### Task description
Pictures aside, output each record exactly.

### The records
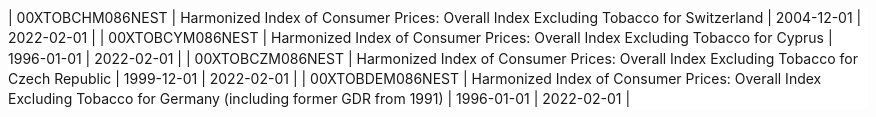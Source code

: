 | 00XTOBCHM086NEST       | Harmonized Index of Consumer Prices: Overall Index Excluding Tobacco for Switzerland                                                                                                                                           | 2004-12-01          | 2022-02-01        |
| 00XTOBCYM086NEST       | Harmonized Index of Consumer Prices: Overall Index Excluding Tobacco for Cyprus                                                                                                                                                | 1996-01-01          | 2022-02-01        |
| 00XTOBCZM086NEST       | Harmonized Index of Consumer Prices: Overall Index Excluding Tobacco for Czech Republic                                                                                                                                        | 1999-12-01          | 2022-02-01        |
| 00XTOBDEM086NEST       | Harmonized Index of Consumer Prices: Overall Index Excluding Tobacco for Germany (including former GDR from 1991)                                                                                                              | 1996-01-01          | 2022-02-01        |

### Answer section
Source code

: | 00XTOBCHM086NEST       | Harmonized Index of Consumer Prices: Overall Index Excluding Tobacco for Switzerland                                                                                                                                           | 2004-12-01          | 2022-02-01        |
| 00XTOBCYM086NEST       | Harmonized Index of Consumer Prices: Overall Index Excluding Tobacco for Cyprus                                                                                                                                                | 1996-01-01          | 2022-02-01        |
| 00XTOBCZM086NEST       | Harmonized Index of Consumer Prices: Overall Index Excluding Tobacco for Czech Republic                                                                                                                                        | 1999-12-01          | 2022-02-01        |
| 00XTOBDEM086NEST       | Harmonized Index of Consumer Prices: Overall Index Excluding Tobacco for Germany (including former GDR from 1991)                                                                                                              | 1996-01-01          | 2022-02-01        |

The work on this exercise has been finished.